= George Fitzgerald (politician) =

Australian politician

George Parker Fitzgerald (13 February 1843 – 28 March 1917), was a merchant and politician in colonial Tasmania, member of the Executive Council of Tasmania.

Fitzgerald was born in Hobart, son of James FitzGerald (or Fitzgerald), superintendent in the Hobart General Hospital, and his wife Eleanor, née Scott.

Fitzgerald was educated at The Hutchins School and after some experience in Hobart, moved to Sydney at 19 years of age. While in Sydney he married Mary Love on 28 November 1863; they had ten children together. After Mary's death on 3 May 1881 Fitzgerald returned to Hobart, there he established an agency for Robert Gray & Co., wholesale merchants. In 1886, Fitzgerald purchased Gray's business, and converted the warehouses into FitzGerald's, which would go on to become the largest retailer in Tasmania.

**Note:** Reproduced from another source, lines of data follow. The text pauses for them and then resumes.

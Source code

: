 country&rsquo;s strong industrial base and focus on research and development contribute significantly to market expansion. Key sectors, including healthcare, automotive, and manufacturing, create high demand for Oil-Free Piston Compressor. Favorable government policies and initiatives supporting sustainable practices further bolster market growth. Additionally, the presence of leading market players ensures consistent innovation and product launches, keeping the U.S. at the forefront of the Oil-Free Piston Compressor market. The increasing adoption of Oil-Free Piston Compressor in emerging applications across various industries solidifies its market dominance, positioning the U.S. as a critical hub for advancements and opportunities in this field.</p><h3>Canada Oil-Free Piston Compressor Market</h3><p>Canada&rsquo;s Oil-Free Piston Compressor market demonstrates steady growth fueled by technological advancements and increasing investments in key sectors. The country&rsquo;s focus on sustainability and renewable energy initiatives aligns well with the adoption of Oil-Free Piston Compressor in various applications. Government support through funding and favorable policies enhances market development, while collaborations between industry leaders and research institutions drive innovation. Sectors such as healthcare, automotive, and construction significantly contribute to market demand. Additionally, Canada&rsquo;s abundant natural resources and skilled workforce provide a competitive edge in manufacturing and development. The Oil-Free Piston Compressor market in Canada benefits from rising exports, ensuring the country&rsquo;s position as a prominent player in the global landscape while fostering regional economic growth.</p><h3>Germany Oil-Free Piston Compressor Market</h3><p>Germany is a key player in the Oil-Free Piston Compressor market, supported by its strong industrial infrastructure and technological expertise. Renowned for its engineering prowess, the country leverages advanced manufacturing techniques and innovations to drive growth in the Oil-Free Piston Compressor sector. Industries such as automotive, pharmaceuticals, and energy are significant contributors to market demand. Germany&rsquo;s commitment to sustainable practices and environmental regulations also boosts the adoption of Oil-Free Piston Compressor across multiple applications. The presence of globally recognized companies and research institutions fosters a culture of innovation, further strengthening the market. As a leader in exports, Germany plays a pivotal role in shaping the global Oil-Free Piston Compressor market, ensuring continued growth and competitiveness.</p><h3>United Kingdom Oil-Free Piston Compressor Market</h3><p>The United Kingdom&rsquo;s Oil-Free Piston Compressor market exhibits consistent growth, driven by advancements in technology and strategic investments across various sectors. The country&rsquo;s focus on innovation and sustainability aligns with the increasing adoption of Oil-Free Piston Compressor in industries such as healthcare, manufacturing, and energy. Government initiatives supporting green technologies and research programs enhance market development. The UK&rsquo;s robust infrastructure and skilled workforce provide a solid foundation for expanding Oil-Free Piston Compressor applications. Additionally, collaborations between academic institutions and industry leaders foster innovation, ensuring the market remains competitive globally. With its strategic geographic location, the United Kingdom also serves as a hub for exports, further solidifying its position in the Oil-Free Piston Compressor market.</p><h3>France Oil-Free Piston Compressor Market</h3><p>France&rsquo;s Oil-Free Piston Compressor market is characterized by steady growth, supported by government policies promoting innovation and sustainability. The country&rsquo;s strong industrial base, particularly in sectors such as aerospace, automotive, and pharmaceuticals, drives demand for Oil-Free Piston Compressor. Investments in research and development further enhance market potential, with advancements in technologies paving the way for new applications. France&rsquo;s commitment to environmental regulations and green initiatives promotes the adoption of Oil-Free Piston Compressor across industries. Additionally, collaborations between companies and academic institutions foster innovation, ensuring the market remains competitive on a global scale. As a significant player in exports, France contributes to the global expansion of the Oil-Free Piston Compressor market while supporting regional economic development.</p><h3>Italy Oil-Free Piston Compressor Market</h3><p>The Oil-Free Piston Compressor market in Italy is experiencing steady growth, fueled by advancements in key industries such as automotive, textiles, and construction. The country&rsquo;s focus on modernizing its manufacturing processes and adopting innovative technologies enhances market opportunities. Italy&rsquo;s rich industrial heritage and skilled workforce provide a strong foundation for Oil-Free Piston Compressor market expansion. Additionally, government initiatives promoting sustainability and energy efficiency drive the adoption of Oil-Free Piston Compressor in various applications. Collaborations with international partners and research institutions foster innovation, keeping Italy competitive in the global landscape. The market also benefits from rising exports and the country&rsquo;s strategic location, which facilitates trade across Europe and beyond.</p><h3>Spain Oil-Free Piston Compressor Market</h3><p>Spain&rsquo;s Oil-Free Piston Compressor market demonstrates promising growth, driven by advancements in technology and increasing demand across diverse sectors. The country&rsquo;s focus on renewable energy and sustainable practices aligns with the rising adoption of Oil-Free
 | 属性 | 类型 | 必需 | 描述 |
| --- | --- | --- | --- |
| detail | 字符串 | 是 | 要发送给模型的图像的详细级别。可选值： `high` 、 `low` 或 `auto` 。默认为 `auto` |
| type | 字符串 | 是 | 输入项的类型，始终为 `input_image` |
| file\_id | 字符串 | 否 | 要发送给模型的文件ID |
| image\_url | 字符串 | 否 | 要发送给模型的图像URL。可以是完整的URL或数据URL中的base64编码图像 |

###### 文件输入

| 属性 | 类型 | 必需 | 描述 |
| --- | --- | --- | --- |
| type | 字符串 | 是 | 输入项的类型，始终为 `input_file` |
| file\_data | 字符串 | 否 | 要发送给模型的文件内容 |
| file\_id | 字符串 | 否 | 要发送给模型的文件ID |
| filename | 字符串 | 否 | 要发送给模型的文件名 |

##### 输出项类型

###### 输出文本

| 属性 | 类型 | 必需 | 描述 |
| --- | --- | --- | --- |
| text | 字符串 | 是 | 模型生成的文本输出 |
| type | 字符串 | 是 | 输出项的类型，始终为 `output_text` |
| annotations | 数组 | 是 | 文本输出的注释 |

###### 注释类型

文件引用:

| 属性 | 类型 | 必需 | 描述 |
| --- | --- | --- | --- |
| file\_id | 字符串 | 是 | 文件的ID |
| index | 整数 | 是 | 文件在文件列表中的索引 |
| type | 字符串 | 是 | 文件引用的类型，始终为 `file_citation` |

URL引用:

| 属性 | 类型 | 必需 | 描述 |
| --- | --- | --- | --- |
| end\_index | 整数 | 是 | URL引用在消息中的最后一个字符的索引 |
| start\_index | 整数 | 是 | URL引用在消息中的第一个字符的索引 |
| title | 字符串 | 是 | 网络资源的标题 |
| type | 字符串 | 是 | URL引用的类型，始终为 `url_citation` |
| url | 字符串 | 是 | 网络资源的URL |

Fitzgerald represented of West Hobart in the Tasmanian House of Assembly from 26 July 1886 to 22 May 1891. He was appointed a member of the Philip Fysh Ministry, with a seat in the Executive Council, without office, in October 1888. He was chairman of the Board of Technical Education, and of the Chamber of Commerce, Hobart.

Fitzgerald died on 28 March 1917 in Hobart, leaving an estate of over £10,000 to his wife, four sons and two daughters. He was buried privately at Cornelian Bay Cemetery.